The guests on the show included a writer who had published a four part series on the Houston Arrow for a social/environmental justice NGO called the One Breath Partnership, and he referred to the series a lot, and encouraged people to read the series for more information, which I did (each part is pretty short). Both the Houston Matters discussion and the articles focus on what a symbol this arrow-shaped area is for the inequity in Houston. I detected a strong “eat the rich”-flavored insinuation that the people in this predominately white, upper-class stretch of land had somehow nefariously concentrated wealth and power, putting their thumbs on the scales to make sure the City of Houston invested in them at the expense of other areas, and made sure undesirable features like chemical plants and waste facilities were redirected to other parts of the city.

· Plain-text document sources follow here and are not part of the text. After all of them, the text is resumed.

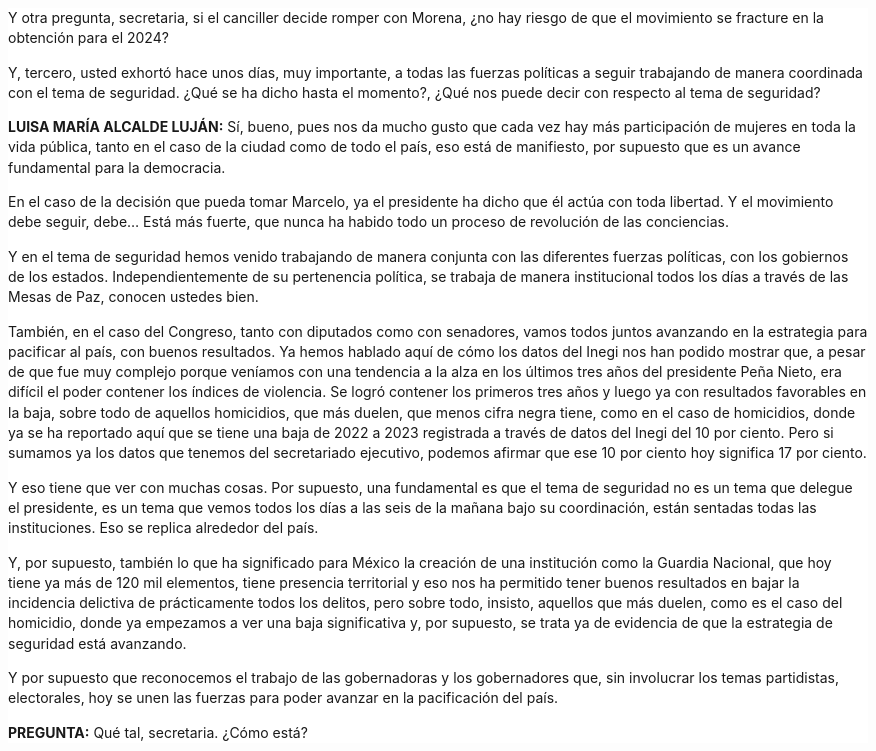 Y otra pregunta, secretaria, si el canciller decide romper con Morena, ¿no hay
riesgo de que el movimiento se fracture en la obtención para el 2024?

Y, tercero, usted exhortó hace unos días, muy importante, a todas las fuerzas
políticas a seguir trabajando de manera coordinada con el tema de seguridad.
¿Qué se ha dicho hasta el momento?, ¿Qué nos puede decir con respecto al tema
de seguridad?

**LUISA MARÍA ALCALDE LUJÁN:** Sí, bueno, pues nos da mucho gusto que cada vez
hay más participación de mujeres en toda la vida pública, tanto en el caso de
la ciudad como de todo el país, eso está de manifiesto, por supuesto que es un
avance fundamental para la democracia.

En el caso de la decisión que pueda tomar Marcelo, ya el presidente ha dicho
que él actúa con toda libertad. Y el movimiento debe seguir, debe… Está más
fuerte, que nunca ha habido todo un proceso de revolución de las conciencias.

Y en el tema de seguridad hemos venido trabajando de manera conjunta con las
diferentes fuerzas políticas, con los gobiernos de los estados.
Independientemente de su pertenencia política, se trabaja de manera
institucional todos los días a través de las Mesas de Paz, conocen ustedes
bien.

También, en el caso del Congreso, tanto con diputados como con senadores,
vamos todos juntos avanzando en la estrategia para pacificar al país, con
buenos resultados. Ya hemos hablado aquí de cómo los datos del Inegi nos han
podido mostrar que, a pesar de que fue muy complejo porque veníamos con una
tendencia a la alza en los últimos tres años del presidente Peña Nieto, era
difícil el poder contener los índices de violencia. Se logró contener los
primeros tres años y luego ya con resultados favorables en la baja, sobre todo
de aquellos homicidios, que más duelen, que menos cifra negra tiene, como en
el caso de homicidios, donde ya se ha reportado aquí que se tiene una baja de
2022 a 2023 registrada a través de datos del Inegi del 10 por ciento. Pero si
sumamos ya los datos que tenemos del secretariado ejecutivo, podemos afirmar
que ese 10 por ciento hoy significa 17 por ciento.

Y eso tiene que ver con muchas cosas. Por supuesto, una fundamental es que el
tema de seguridad no es un tema que delegue el presidente, es un tema que
vemos todos los días a las seis de la mañana bajo su coordinación, están
sentadas todas las instituciones. Eso se replica alrededor del país.

Y, por supuesto, también lo que ha significado para México la creación de una
institución como la Guardia Nacional, que hoy tiene ya más de 120 mil
elementos, tiene presencia territorial y eso nos ha permitido tener buenos
resultados en bajar la incidencia delictiva de prácticamente todos los
delitos, pero sobre todo, insisto, aquellos que más duelen, como es el caso
del homicidio, donde ya empezamos a ver una baja significativa y, por
supuesto, se trata ya de evidencia de que la estrategia de seguridad está
avanzando.

Y por supuesto que reconocemos el trabajo de las gobernadoras y los
gobernadores que, sin involucrar los temas partidistas, electorales, hoy se
unen las fuerzas para poder avanzar en la pacificación del país.

**PREGUNTA:** Qué tal, secretaria. ¿Cómo está?
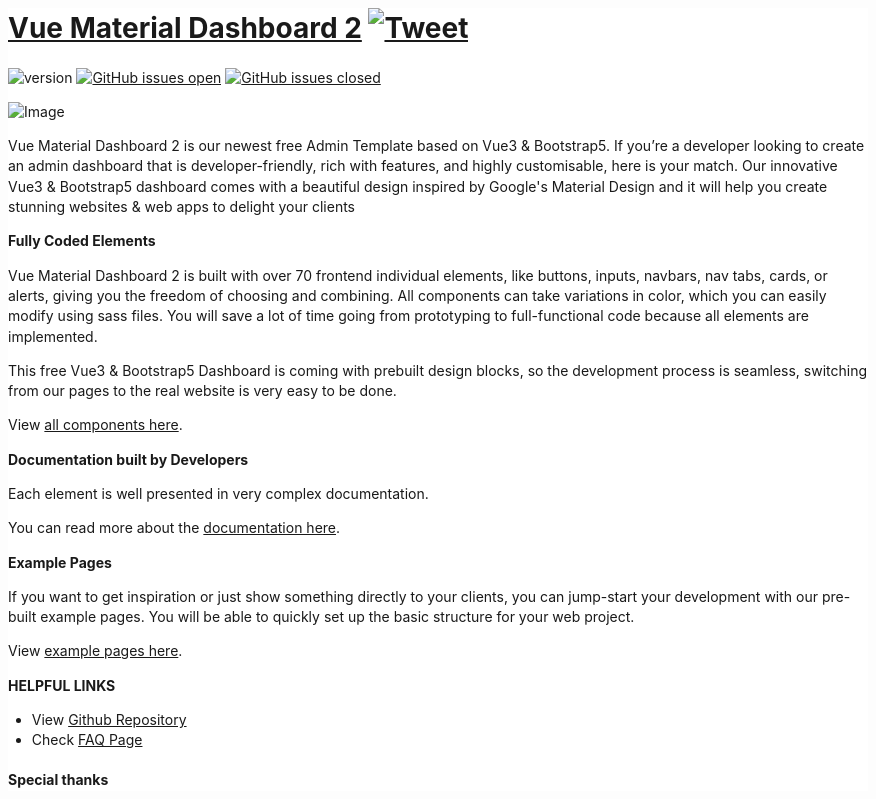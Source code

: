 # [Vue Material Dashboard 2](http://demos.creative-tim.com/vue-material-dashboard-2/#/?ref=readme-vmd2) [![Tweet](https://img.shields.io/twitter/url/http/shields.io.svg?style=social&logo=twitter)](https://twitter.com/intent/tweet?url=https://www.creative-tim.com/product/vue-material-dashboard-2&text=Check%20Vue%20Material%20Dashboard%202%20made%20by%20@CreativeTim%20#webdesign%20#dashboard%20#materialdesign%20#vue%20https://www.creative-tim.com/product/vue-material-dashboard)

![version](https://img.shields.io/badge/version-3.1.0-blue.svg) [![GitHub issues open](https://img.shields.io/github/issues/creativetimofficial/vue-material-dashboard-2.svg)](https://github.com/creativetimofficial/vue-material-dashboard-2/issues?q=is%3Aopen+is%3Aissue) [![GitHub issues closed](https://img.shields.io/github/issues-closed-raw/creativetimofficial/vue-material-dashboard-2.svg)](https://github.com/creativetimofficial/vue-material-dashboard-2/issues?q=is%3Aissue+is%3Aclosed)

![Image](https://s3.amazonaws.com/creativetim_bucket/products/596/original/vue-material-dashboard-2.jpg)

Vue Material Dashboard 2 is our newest free Admin Template based on Vue3 & Bootstrap5. If you’re a developer looking to create an admin dashboard that is developer-friendly, rich with features, and highly customisable, here is your match. Our innovative Vue3 & Bootstrap5 dashboard comes with a beautiful design inspired by Google's Material Design and it will help you create stunning websites & web apps to delight your clients

**Fully Coded Elements**

Vue Material Dashboard 2 is built with over 70 frontend individual elements, like buttons, inputs, navbars, nav tabs, cards, or alerts, giving you the freedom of choosing and combining. All components can take variations in color, which you can easily modify using sass files. You will save a lot of time going from prototyping to full-functional code because all elements are implemented.

This free Vue3 & Bootstrap5 Dashboard is coming with prebuilt design blocks, so the development process is seamless,
switching from our pages to the real website is very easy to be done.

View [all components here](https://www.creative-tim.com/learning-lab/vue/alerts/material-dashboard/).

**Documentation built by Developers**

Each element is well presented in very complex documentation.

You can read more about the [documentation here](https://www.creative-tim.com/learning-lab/vue/overview/material-dashboard/).

**Example Pages**

If you want to get inspiration or just show something directly to your clients, you can jump-start your development with our pre-built example pages. You will be able to quickly set up the basic structure for your web project.

View [example pages here](https://demos.creative-tim.com/vue-material-dashboard-2/#/).

**HELPFUL LINKS**

- View [Github Repository](https://github.com/creativetimofficial/vue-material-dashboard-2)
- Check [FAQ Page](https://www.creative-tim.com/faq)

#### Special thanks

I found this analysis myopic and ill-informed. First I couldn’t help but note that a significant portion of this arrow is composed of land that isn’t actually IN the City of Houston. It’s governed by the City of Bellaire, the City of West University Place, the City of Southside Place, and the Memorial Villages, all independent cities that were incorporated long before the City of Houston’s boundaries grew to encompass them. At the time they were incorporated, they were mostly surrounded by farmland, not the urban sprawl that now surrounds them. The City of Houston had no legal right to dictate what kind of housing, or what types of businesses were put in these municipalities, nor did these municipalities have any control of what happened outside of their boundaries.

Even the parts of the Arrow that are in the City of Houston simply benefit from their proximity to the politically independent enclaves. The Uptown/Galleria area, for instance, was originally farmland that had the good fortune of being sandwiched between Bellaire and Hunter’s Creek and Piney Point.

Next, a lot of the mapping variables, like concentration of facilities that handle hazardous chemicals, waste facilities, and even childhood asthma, have nothing to do with wealthy white people in the Arrow keeping this out of their communities; our petrochemical facilities are located in the southeast quadrant of the Houston area to be near the Port of Houston and on the bays where tanker ships can steam right up load and offload, and minimize the cost and needed infrastructure of land transportation like rail and HC routes. And it makes logistical sense to locate waste facilities close to the industrial facilities that produce a lot of waste. The western part of Houston is nowhere near the bays. And it doesn’t take a degree in epidemiology (which I don’t have) or environmental science (which I do have) to understand why childhood asthma rates might be higher near refineries than elsewhere.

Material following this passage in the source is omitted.